What you will do »
Nothing outside the stretch is wanted. Repeat exactly the lines of the listing below from the one that contains "maps from plain text" through the one that contains "playground for experimenting", both ends included.

╭─ Extracted information

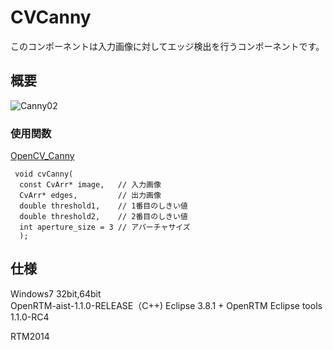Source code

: CVCanny
=================
このコンポーネントは入力画像に対してエッジ検出を行うコンポーネントです。

概要
--------
![Canny02](http://www.sic.shibaura-it.ac.jp/~ma13055/Canny02)


### 使用関数 ###
[OpenCV_Canny](http://opencv.jp/opencv-2.2/c/imgproc_feature_detection.html "OpenCV_Canny")

     void cvCanny(
      const CvArr* image,   // 入力画像
      CvArr* edges,         // 出力画像
      double threshold1,    // 1番目のしきい値
      double threshold2,    // 2番目のしきい値
      int aperture_size = 3 // アパーチャサイズ
      );

仕様
--------
Windows7 32bit,64bit  
OpenRTM-aist-1.1.0-RELEASE（C++)
Eclipse 3.8.1 + OpenRTM Eclipse tools 1.1.0-RC4


RTM2014
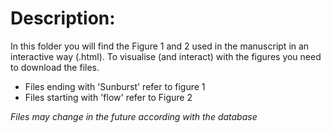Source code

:# Description:

In this folder you will find the Figure 1 and 2 used in the manuscript in an interactive way (.html). To visualise (and interact) with the figures you need to download the files.

- Files ending with 'Sunburst' refer to figure 1
- Files starting with 'flow' refer to Figure 2

_Files may change in the future according with the database_
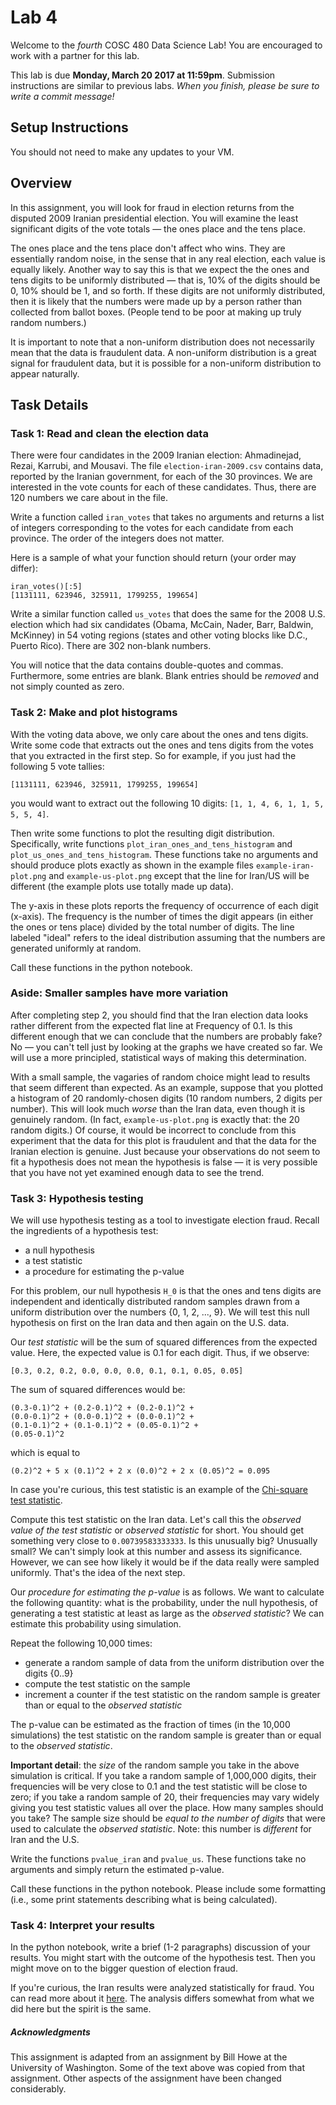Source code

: # Lab 4

Welcome to the *fourth* COSC 480 Data Science Lab!  You are encouraged to work with a partner for this lab.

This lab is due **Monday, March 20 2017 at 11:59pm**.  Submission instructions are similar to previous labs.  *When you finish, please be sure to write a commit message!*  

## Setup Instructions

You should not need to make any updates to your VM.

## Overview

In this assignment, you will look for fraud in election returns from the disputed 2009 Iranian presidential election. You will examine the least significant digits of the vote totals — the ones place and the tens place.

The ones place and the tens place don't affect who wins. They are essentially random noise, in the sense that in any real election, each value is equally likely. Another way to say this is that we expect the the ones and tens digits to be uniformly distributed — that is, 10% of the digits should be 0, 10% should be 1, and so forth. If these digits are not uniformly distributed, then it is likely that the numbers were made up by a person rather than collected from ballot boxes. (People tend to be poor at making up truly random numbers.)

It is important to note that a non-uniform distribution does not necessarily mean that the data is fraudulent data. A non-uniform distribution is a great signal for fraudulent data, but it is possible for a non-uniform distribution to appear naturally.


## Task Details

### Task 1: Read and clean the election data

There were four candidates in the 2009 Iranian election: Ahmadinejad, Rezai, Karrubi, and Mousavi. The file `election-iran-2009.csv` contains data, reported by the Iranian government, for each of the 30 provinces. We are interested in the vote counts for each of these candidates. Thus, there are 120 numbers we care about in the file.

Write a function called `iran_votes` that takes no arguments and returns a list of integers corresponding to the votes for each candidate from each province.  The order of the integers does not matter.

Here is a sample of what your function should return (your order may differ):

	iran_votes()[:5]
	[1131111, 623946, 325911, 1799255, 199654]

Write a similar function called `us_votes` that does the same for the 2008 U.S. election which had six candidates (Obama, McCain, Nader, Barr, Baldwin, McKinney) in 54 voting regions (states and other voting blocks like D.C., Puerto Rico).  There are 302 non-blank numbers.

You will notice that the data contains double-quotes and commas. Furthermore, some entries are blank.  Blank entries should be *removed* and not simply counted as zero.

### Task 2: Make and plot histograms

With the voting data above, we only care about the ones and tens digits.  Write some code that extracts out the ones and tens digits from the votes that you extracted in the first step.  So for example, if you just had the following 5 vote tallies: 
	
	[1131111, 623946, 325911, 1799255, 199654]

you would want to extract out the following 10 digits: `[1, 1, 4, 6, 1, 1, 5, 5, 5, 4]`.

Then write some functions to plot the resulting digit distribution.  Specifically, write functions `plot_iran_ones_and_tens_histogram` and `plot_us_ones_and_tens_histogram`.  These functions take no arguments and should produce plots exactly as shown in the example files `example-iran-plot.png` and `example-us-plot.png` except that the line for Iran/US will be different (the example plots use totally made up data).

The y-axis in these plots reports the frequency of occurrence of each digit (x-axis).  The frequency is the number of times the digit appears (in either the ones or tens place) divided by the total number of digits.  The line labeled "ideal" refers to the ideal distribution assuming that the numbers are generated uniformly at random.

Call these functions in the python notebook.

### Aside: Smaller samples have more variation

After completing step 2, you should find that the Iran election data looks rather different from the expected flat line at Frequency of 0.1.  Is this different enough that we can conclude that the numbers are probably fake? No — you can't tell just by looking at the graphs we have created so far. We will use a more principled, statistical ways of making this determination.

With a small sample, the vagaries of random choice might lead to results that seem different than expected. As an example, suppose that you plotted a histogram of 20 randomly-chosen digits (10 random numbers, 2 digits per number).  This will look much *worse* than the Iran data, even though it is genuinely random.  (In fact, `example-us-plot.png` is exactly that: the 20 random digits.)  Of course, it would be incorrect to conclude from this experiment that the data for this plot is fraudulent and that the data for the Iranian election is genuine. Just because your observations do not seem to fit a hypothesis does not mean the hypothesis is false — it is very possible that you have not yet examined enough data to see the trend.

### Task 3: Hypothesis testing

We will use hypothesis testing as a tool to investigate election fraud.  Recall the ingredients of a hypothesis test:

- a null hypothesis
- a test statistic
- a procedure for estimating the p-value

For this problem, our null hypothesis `H_0` is that the ones and tens digits are independent and identically distributed random samples drawn from a uniform distribution over the numbers {0, 1, 2, ..., 9}.  We will test this null hypothesis on  first on the Iran data and then again on the U.S. data.

Our *test statistic* will be the sum of squared differences from the expected value.  Here, the expected value is 0.1 for each digit.  Thus, if we observe:

	[0.3, 0.2, 0.2, 0.0, 0.0, 0.0, 0.1, 0.1, 0.05, 0.05]

The sum of squared differences would be:

	(0.3-0.1)^2 + (0.2-0.1)^2 + (0.2-0.1)^2 + 
	(0.0-0.1)^2 + (0.0-0.1)^2 + (0.0-0.1)^2 + 
	(0.1-0.1)^2 + (0.1-0.1)^2 + (0.05-0.1)^2 + 
	(0.05-0.1)^2

which is equal to
	
	(0.2)^2 + 5 x (0.1)^2 + 2 x (0.0)^2 + 2 x (0.05)^2 = 0.095

In case you're curious, this test statistic is an example of the [Chi-square test statistic](https://en.wikipedia.org/wiki/Chi-squared_test).

Compute this test statistic on the Iran data.  Let's call this the *observed value of the test statistic* or *observed statistic* for short.  You should get something very close to `0.00739583333333`.  Is this unusually big?  Unusually small?  We can't simply look at this number and assess its significance.  However, we can see how likely it would be if the data really were sampled uniformly.  That's the idea of the next step.

Our *procedure for estimating the p-value* is as follows.  We want to calculate the following quantity: what is the probability, under the null hypothesis, of generating a test statistic at least as large as the *observed statistic*?  We can estimate this probability using simulation.

Repeat the following 10,000 times:

- generate a random sample of data from the uniform distribution over the digits {0..9}
- compute the test statistic on the sample
- increment a counter if the test statistic on the random sample is greater than or equal to the *observed statistic*

The p-value can be estimated as the fraction of times (in the 10,000 simulations) the test statistic on the random sample is greater than or equal to the *observed statistic*.

**Important detail**: the *size* of the random sample you take in the above simulation is critical.  If you take a random sample of 1,000,000 digits, their frequencies will be very close to 0.1 and the test statistic will be close to zero; if you take a random sample of 20, their frequencies may vary widely giving you test statistic values all over the place.  How many samples should you take?  The sample size should be *equal to the number of digits* that were used to calculate the *observed statistic*.  Note: this number is *different* for Iran and the U.S.

Write the functions `pvalue_iran` and `pvalue_us`.  These functions take no arguments and simply return the estimated p-value.

Call these functions in the python notebook.  Please include some formatting (i.e., some print statements describing what is being calculated).

### Task 4: Interpret your results

In the python notebook, write a brief (1-2 paragraphs) discussion of your results.  You might start with the outcome of the hypothesis test.  Then you might move on to the bigger question of election fraud.  

If you're curious, the Iran results were analyzed statistically for fraud.  You can read more about it [here](https://arxiv.org/abs/0906.2789).  The analysis differs somewhat from what we did here but the spirit is the same.



##### Acknowledgments

This assignment is adapted from an assignment by Bill Howe at the University of Washington.  Some of the text above was copied from that assignment.  Other aspects of the assignment have been changed considerably.

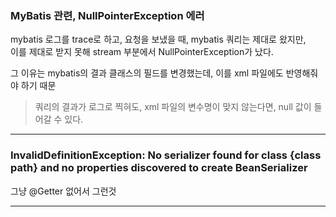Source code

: ### MyBatis 관련, NullPointerException 에러

mybatis 로그를 trace로 하고, 요청을 보냈을 때, mybatis 쿼리는 제대로 왔지만,  
이를 제대로 받지 못해 stream 부분에서 NullPointerException가 났다.

그 이유는 mybatis의 결과 클래스의 필드를 변경했는데, 이를 xml 파일에도 반영해줘야 하기 때문

> 쿼리의 결과가 로그로 찍혀도, xml 파일의 변수명이 맞지 않는다면, null 값이 들어갈 수 있다.

---

### InvalidDefinitionException: No serializer found for class {class path} and no properties discovered to create BeanSerializer

그냥 @Getter 없어서 그런것

---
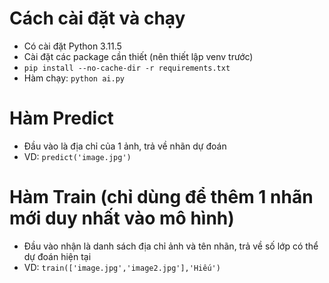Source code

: # Cách cài đặt và chạy
- Có cài đặt Python 3.11.5
- Cài đặt các package cần thiết (nên thiết lập venv trước)
- `pip install --no-cache-dir -r requirements.txt`
- Hàm chạy: `python ai.py`

# Hàm Predict

- Đầu vào là địa chỉ của 1 ảnh, trả về nhãn dự đoán
- VD: `predict('image.jpg')`

# Hàm Train (chỉ dùng để thêm 1 nhãn mới duy nhất vào mô hình)

- Đầu vào nhận là danh sách địa chỉ ảnh và tên nhãn, trả về số lớp có thể dự đoán hiện tại
- VD: `train(['image.jpg','image2.jpg'],'Hiếu')`
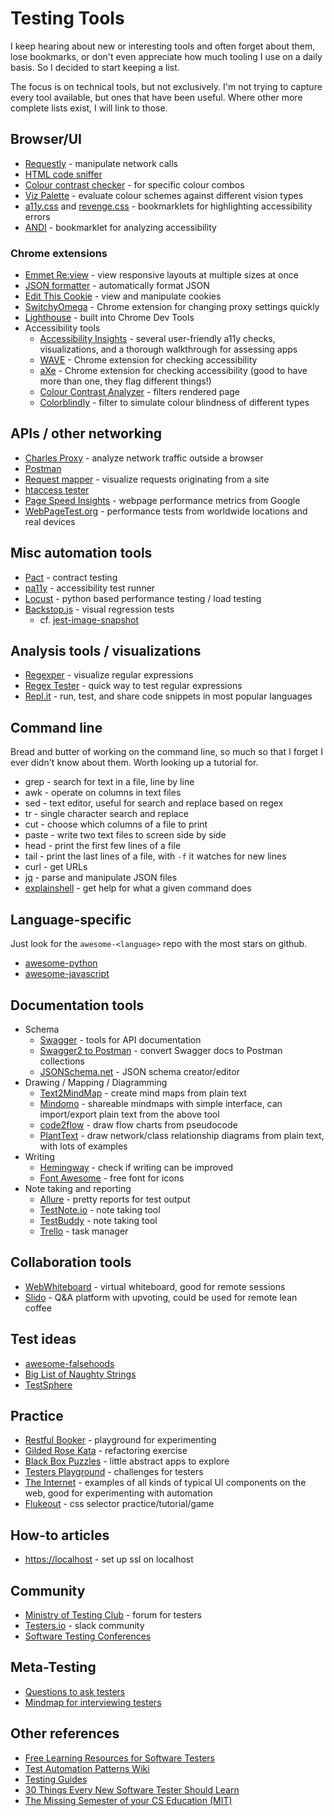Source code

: # Testing Tools

I keep hearing about new or interesting tools and often forget about them, lose bookmarks, or don't even appreciate how much tooling I use on a daily basis. So I decided to start keeping a list.

The focus is on technical tools, but not exclusively. I'm not trying to capture every tool available, but ones that have been useful. Where other more complete lists exist, I will link to those.


## Browser/UI

* [Requestly](http://www.requestly.in) - manipulate network calls
* [HTML code sniffer](http://squizlabs.github.io/HTML_CodeSniffer/)
* [Colour contrast checker](https://webaim.org/resources/contrastchecker/) - for specific colour combos
* [Viz Palette](https://projects.susielu.com/viz-palette) - evaluate colour schemes against different vision types
* [a11y.css](https://ffoodd.github.io/a11y.css/) and [revenge.css](http://heydonworks.com/revenge_css_bookmarklet/) - bookmarklets for highlighting accessibility errors
* [ANDI](https://www.ssa.gov/accessibility/andi/help/install.html) - bookmarklet for analyzing accessibility


### Chrome extensions

* [Emmet Re:view](https://chrome.google.com/webstore/detail/emmet-review/epejoicbhllgiimigokgjdoijnpaphdp?hl=en) - view responsive layouts at multiple sizes at once
* [JSON formatter](https://github.com/callumlocke/json-formatter) - automatically format JSON
* [Edit This Cookie](https://github.com/ETCExtensions/Edit-This-Cookie) - view and manipulate cookies
* [SwitchyOmega](https://github.com/FelisCatus/SwitchyOmega) - Chrome extension for changing proxy settings quickly
* [Lighthouse](https://github.com/GoogleChrome/lighthouse) - built into Chrome Dev Tools
* Accessibility tools
  * [Accessibility Insights](https://accessibilityinsights.io/en/) - several user-friendly a11y checks, visualizations, and a thorough walkthrough for assessing apps
  * [WAVE](https://chrome.google.com/webstore/detail/wave-evaluation-tool/jbbplnpkjmmeebjpijfedlgcdilocofh) - Chrome extension for checking accessibility
  * [aXe](https://chrome.google.com/webstore/detail/axe/lhdoppojpmngadmnindnejefpokejbdd) - Chrome extension for checking accessibility (good to have more than one, they flag different things!)
  * [Colour Contrast Analyzer](https://chrome.google.com/webstore/detail/color-contrast-analyzer/dagdlcijhfbmgkjokkjicnnfimlebcll) - filters rendered page
  * [Colorblindly](https://chrome.google.com/webstore/detail/colorblindly/floniaahmccleoclneebhhmnjgdfijgg) - filter to simulate colour blindness of different types


## APIs / other networking

* [Charles Proxy](https://www.charlesproxy.com/) - analyze network traffic outside a browser
* [Postman](https://www.getpostman.com/)
* [Request mapper](http://requestmap.webperf.tools/) - visualize requests originating from a site
* [htaccess tester](https://htaccess.madewithlove.be/)
* [Page Speed Insights](https://developers.google.com/speed/pagespeed/insights/) - webpage performance metrics from Google
* [WebPageTest.org](https://www.webpagetest.org/) - performance tests from worldwide locations and real devices


## Misc automation tools

* [Pact](https://docs.pact.io/) - contract testing
* [pa11y](https://github.com/pa11y/pa11y-ci) - accessibility test runner
* [Locust](https://locust.io/) - python based performance testing / load testing
* [Backstop.js](https://github.com/garris/BackstopJS) - visual regression tests
  * cf. [jest-image-snapshot](https://github.com/americanexpress/jest-image-snapshot)


## Analysis tools / visualizations

* [Regexper](https://regexper.com/) - visualize regular expressions
* [Regex Tester](https://www.regextester.com/) - quick way to test regular expressions
* [Repl.it](https://repl.it/languages) - run, test, and share code snippets in most popular languages


## Command line

Bread and butter of working on the command line, so much so that I forget I ever didn't know about them. Worth looking up a tutorial for.

* grep - search for text in a file, line by line
* awk - operate on columns in text files
* sed - text editor, useful for search and replace based on regex
* tr - single character search and replace
* cut - choose which columns of a file to print
* paste - write two text files to screen side by side
* head - print the first few lines of a file
* tail - print the last lines of a file, with `-f` it watches for new lines
* curl - get URLs
* [jq](https://stedolan.github.io/jq/) - parse and manipulate JSON files
* [explainshell](https://explainshell.com/) - get help for what a given command does


## Language-specific

Just look for the `awesome-<language>` repo with the most stars on github.

* [awesome-python](https://github.com/vinta/awesome-python)
* [awesome-javascript](https://github.com/sorrycc/awesome-javascript)


## Documentation tools

* Schema
  * [Swagger](https://swagger.io/) - tools for API documentation
  * [Swagger2 to Postman](https://github.com/postmanlabs/swagger2-to-postman) - convert Swagger docs to Postman collections
  * [JSONSchema.net](https://jsonschema.net/#/editor) - JSON schema creator/editor
* Drawing / Mapping / Diagramming
  * [Text2MindMap](https://tobloef.com/text2mindmap/) - create mind maps from plain text
  * [Mindomo](https://www.mindomo.com) - shareable mindmaps with simple interface, can import/export plain text from the above tool
  * [code2flow](https://code2flow.com/app) - draw flow charts from pseudocode
  * [PlantText](https://www.planttext.com/) - draw network/class relationship diagrams from plain text, with lots of examples
* Writing
  * [Hemingway](http://www.hemingwayapp.com/) - check if writing can be improved
  * [Font Awesome](https://fontawesome.com/icons?d=gallery&m=free) - free font for icons
* Note taking and reporting
  * [Allure](http://allure.qatools.ru/) - pretty reports for test output
  * [TestNote.io](http://testnote.io/) - note taking tool
  * [TestBuddy](https://testbuddy.co/features) - note taking tool
  * [Trello](https://trello.com) - task manager


## Collaboration tools

* [WebWhiteboard](https://www.webwhiteboard.com/) - virtual whiteboard, good for remote sessions
* [Slido](https://www.sli.do/) - Q&A platform with upvoting, could be used for remote lean coffee


## Test ideas

* [awesome-falsehoods](https://github.com/kdeldycke/awesome-falsehood)
* [Big List of Naughty Strings](https://github.com/minimaxir/big-list-of-naughty-strings/blob/master/blns.txt)
* [TestSphere](https://www.ministryoftesting.com/dojo/series/testsphere)


## Practice

* [Restful Booker](https://restful-booker.herokuapp.com/) - playground for experimenting
* [Gilded Rose Kata](https://github.com/emilybache/GildedRose-Refactoring-Kata) - refactoring exercise
* [Black Box Puzzles](http://blackboxpuzzles.workroomprds.com/) - little abstract apps to explore
* [Testers Playground](http://testersplayground.herokuapp.com/) - challenges for testers
* [The Internet](https://the-internet.herokuapp.com/) - examples of all kinds of typical UI components on the web, good for experimenting with automation
* [Flukeout](http://flukeout.github.io/) - css selector practice/tutorial/game


## How-to articles

* [https://localhost](https://medium.freecodecamp.org/how-to-get-https-working-on-your-local-development-environment-in-5-minutes-7af615770eec) - set up ssl on localhost


## Community

* [Ministry of Testing Club](https://club.ministryoftesting.com/) - forum for testers
* [Testers.io](http://testers.io) - slack community
* [Software Testing Conferences](https://testingconferences.org/)


## Meta-Testing

* [Questions to ask testers](https://gist.github.com/smariapena/b551d1c0e74483c09df5259c35c779c1)
* [Mindmap for interviewing testers](https://danashby.co.uk/2015/12/07/how-i-interview-testers/)


## Other references

* [Free Learning Resources for Software Testers](https://github.com/PaulWaltersDev/FreeLearningResourcesForSoftwareTesters)
* [Test Automation Patterns Wiki](https://testautomationpatterns.org)
* [Testing Guides](https://github.com/ckenst/testing-guides)
* [30 Things Every New Software Tester Should Learn](https://dojo.ministryoftesting.com/dojo/lessons/30-things-every-new-software-tester-should-learn)
* [The Missing Semester of your CS Education (MIT)](https://missing.csail.mit.edu/)

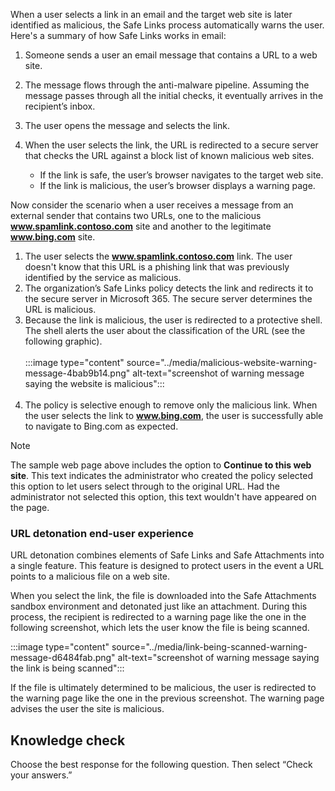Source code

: When a user selects a link in an email and the target web site is later identified as malicious, the Safe Links process automatically warns the user. Here's a summary of how Safe Links works in email:

1.  Someone sends a user an email message that contains a URL to a web site.
2.  The message flows through the anti-malware pipeline. Assuming the message passes through all the initial checks, it eventually arrives in the recipient’s inbox.
3.  The user opens the message and selects the link.
4.  When the user selects the link, the URL is redirected to a secure server that checks the URL against a block list of known malicious web sites.
    
     -  If the link is safe, the user’s browser navigates to the target web site.
     -  If the link is malicious, the user’s browser displays a warning page.

Now consider the scenario when a user receives a message from an external sender that contains two URLs, one to the malicious **www.spamlink.contoso.com** site and another to the legitimate **www.bing.com** site.

1.  The user selects the **www.spamlink.contoso.com** link. The user doesn't know that this URL is a phishing link that was previously identified by the service as malicious.
2.  The organization’s Safe Links policy detects the link and redirects it to the secure server in Microsoft 365. The secure server determines the URL is malicious.
3.  Because the link is malicious, the user is redirected to a protective shell. The shell alerts the user about the classification of the URL (see the following graphic).<br><br>:::image type="content" source="../media/malicious-website-warning-message-4bab9b14.png" alt-text="screenshot of warning message saying the website is malicious":::
    <br><br>
4.  The policy is selective enough to remove only the malicious link. When the user selects the link to **www.bing.com**, the user is successfully able to navigate to Bing.com as expected.

> [!NOTE]
> The sample web page above includes the option to **Continue to this web site**. This text indicates the administrator who created the policy selected this option to let users select through to the original URL. Had the administrator not selected this option, this text wouldn't have appeared on the page.

### URL detonation end-user experience

URL detonation combines elements of Safe Links and Safe Attachments into a single feature. This feature is designed to protect users in the event a URL points to a malicious file on a web site.

When you select the link, the file is downloaded into the Safe Attachments sandbox environment and detonated just like an attachment. During this process, the recipient is redirected to a warning page like the one in the following screenshot, which lets the user know the file is being scanned.

:::image type="content" source="../media/link-being-scanned-warning-message-d6484fab.png" alt-text="screenshot of warning message saying the link is being scanned":::


If the file is ultimately determined to be malicious, the user is redirected to the warning page like the one in the previous screenshot. The warning page advises the user the site is malicious.

## Knowledge check

Choose the best response for the following question. Then select “Check your answers.”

╰─

Response for this exercise »
  * [Text2MindMap](https://tobloef.com/text2mindmap/) - create mind maps from plain text
  * [Mindomo](https://www.mindomo.com) - shareable mindmaps with simple interface, can import/export plain text from the above tool
  * [code2flow](https://code2flow.com/app) - draw flow charts from pseudocode
  * [PlantText](https://www.planttext.com/) - draw network/class relationship diagrams from plain text, with lots of examples
* Writing
  * [Hemingway](http://www.hemingwayapp.com/) - check if writing can be improved
  * [Font Awesome](https://fontawesome.com/icons?d=gallery&m=free) - free font for icons
* Note taking and reporting
  * [Allure](http://allure.qatools.ru/) - pretty reports for test output
  * [TestNote.io](http://testnote.io/) - note taking tool
  * [TestBuddy](https://testbuddy.co/features) - note taking tool
  * [Trello](https://trello.com) - task manager


## Collaboration tools

* [WebWhiteboard](https://www.webwhiteboard.com/) - virtual whiteboard, good for remote sessions
* [Slido](https://www.sli.do/) - Q&A platform with upvoting, could be used for remote lean coffee


## Test ideas

* [awesome-falsehoods](https://github.com/kdeldycke/awesome-falsehood)
* [Big List of Naughty Strings](https://github.com/minimaxir/big-list-of-naughty-strings/blob/master/blns.txt)
* [TestSphere](https://www.ministryoftesting.com/dojo/series/testsphere)


## Practice

* [Restful Booker](https://restful-booker.herokuapp.com/) - playground for experimenting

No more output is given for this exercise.